> [PROVIDED INFORMATION]:

◇ ◇ ◇ ◇ ◇

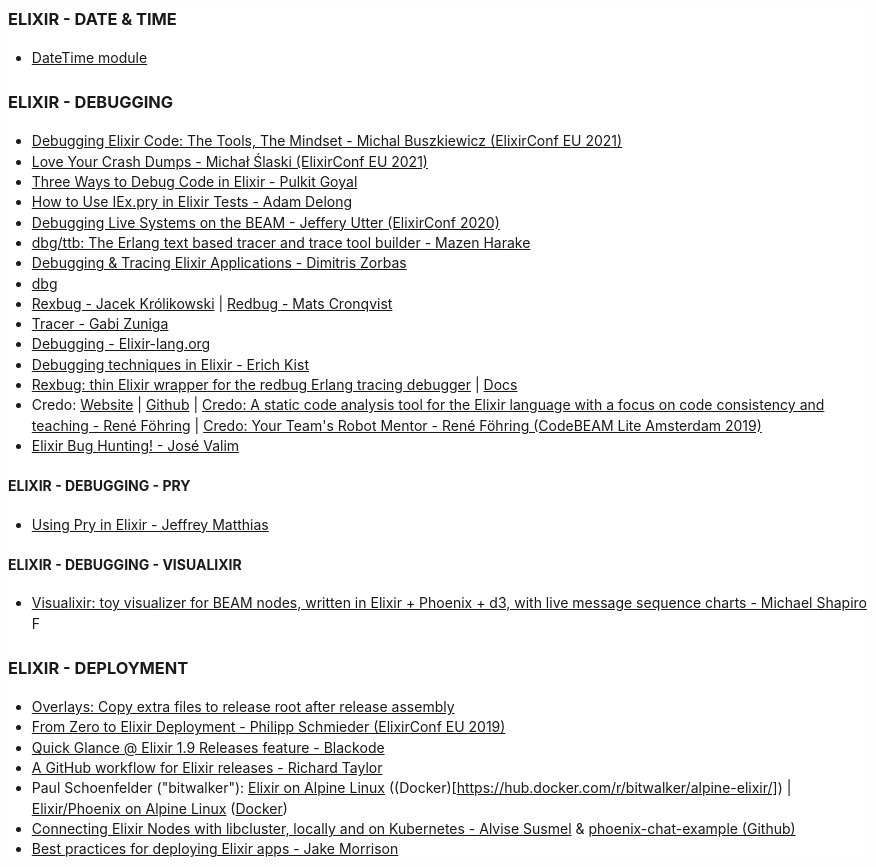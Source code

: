 ### ELIXIR - DATE & TIME

* [DateTime module](https://hexdocs.pm/elixir/master/DateTime.html)

### ELIXIR - DEBUGGING

* [Debugging Elixir Code: The Tools, The Mindset - Michal Buszkiewicz (ElixirConf EU 2021)](https://www.youtube.com/watch?v=x9OMlrrKYyE)
* [Love Your Crash Dumps - Michał Ślaski (ElixirConf EU 2021)](https://www.youtube.com/watch?v=wyjWR731uSU)
* [Three Ways to Debug Code in Elixir - Pulkit Goyal](https://blog.appsignal.com/2021/11/30/three-ways-to-debug-code-in-elixir.html)
* [How to Use IEx.pry in Elixir Tests - Adam Delong](https://adamdelong.com/iex-pry-test/)
* [Debugging Live Systems on the BEAM - Jeffery Utter (ElixirConf 2020)](https://www.youtube.com/watch?v=sR9h3DZAA74)
* [dbg/ttb: The Erlang text based tracer and trace tool builder - Mazen Harake](http://www.erlang-factory.com/upload/presentations/316/dbg%5B1%5D.pdf)
* [Debugging & Tracing Elixir Applications - Dimitris Zorbas](https://zorbash.com/post/debugging-elixir-applications/)
* [dbg](http://erlang.org/doc/man/dbg.html)
* [Rexbug - Jacek Królikowski](https://github.com/nietaki/rexbug) | [Redbug - Mats Cronqvist](https://github.com/massemanet/redbug)
* [Tracer - Gabi Zuniga](https://github.com/gabiz/tracer)
* [Debugging - Elixir-lang.org](https://elixir-lang.org/getting-started/debugging.html)
* [Debugging techniques in Elixir - Erich Kist](http://blog.plataformatec.com.br/2016/04/debugging-techniques-in-elixir-lang/)
* [Rexbug: thin Elixir wrapper for the redbug Erlang tracing debugger](https://github.com/nietaki/rexbug) | [Docs](https://hexdocs.pm/rexbug/readme.html)
* Credo: [Website](http://credo-ci.org/) | [Github](https://github.com/rrrene/credo) | [Credo: A static code analysis tool for the Elixir language with a focus on code consistency and teaching - René Föhring](https://github.com/rrrene/credo) | [Credo: Your Team's Robot Mentor - René Föhring (CodeBEAM Lite Amsterdam 2019)](https://www.youtube.com/watch?v=pTDJZ3O_v6E)
* [Elixir Bug Hunting! - José Valim](https://www.twitch.tv/videos/334900348)

#### ELIXIR - DEBUGGING - PRY

* [Using Pry in Elixir - Jeffrey Matthias](http://idlehands.codes/using-pry-in-elixir)

#### ELIXIR - DEBUGGING - VISUALIXIR

* [Visualixir: toy visualizer for BEAM nodes, written in Elixir + Phoenix + d3, with live message sequence charts - Michael Shapiro](https://github.com/koudelka/visualixir#visualixir)
F
### ELIXIR - DEPLOYMENT

* [Overlays: Copy extra files to release root after release assembly](https://hexdocs.pm/mix/Mix.Tasks.Release.html#module-overlays)
* [From Zero to Elixir Deployment - Philipp Schmieder (ElixirConf EU 2019)](https://www.youtube.com/watch?v=Noawmmd6yxM)
* [Quick Glance @ Elixir 1.9 Releases feature - Blackode](https://medium.com/@blackode/quick-glance-elixir-1-9-releases-feature-b6dfce233e71)
* [A GitHub workflow for Elixir releases - Richard Taylor](https://www.richardtaylor.dev/articles/github-workflow-elixir-releases)
* Paul Schoenfelder ("bitwalker"): [Elixir on Alpine Linux](https://github.com/bitwalker/alpine-elixir)  ((Docker)[https://hub.docker.com/r/bitwalker/alpine-elixir/]) | [Elixir/Phoenix on Alpine Linux](https://github.com/bitwalker/alpine-elixir-phoenix) ([Docker](https://hub.docker.com/r/bitwalker/alpine-elixir-phoenix/))
* [Connecting Elixir Nodes with libcluster, locally and on Kubernetes - Alvise Susmel](https://www.poeticoding.com/connecting-elixir-nodes-with-libcluster-locally-and-on-kubernetes/) & [phoenix-chat-example (Github)](https://github.com/poeticoding/phoenix_chat_example/tree/libcluster)
* [Best practices for deploying Elixir apps - Jake Morrison](https://www.cogini.com/blog/best-practices-for-deploying-elixir-apps/)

◇ ◇ ◇ ◇ ◇

> [ACTIVITY]:
Every line of the listing that includes the word "hexdocs" forms the answer.

> [SOLUTION BELOW]:
* [DateTime module](https://hexdocs.pm/elixir/master/DateTime.html)
* [Rexbug: thin Elixir wrapper for the redbug Erlang tracing debugger](https://github.com/nietaki/rexbug) | [Docs](https://hexdocs.pm/rexbug/readme.html)
* [Overlays: Copy extra files to release root after release assembly](https://hexdocs.pm/mix/Mix.Tasks.Release.html#module-overlays)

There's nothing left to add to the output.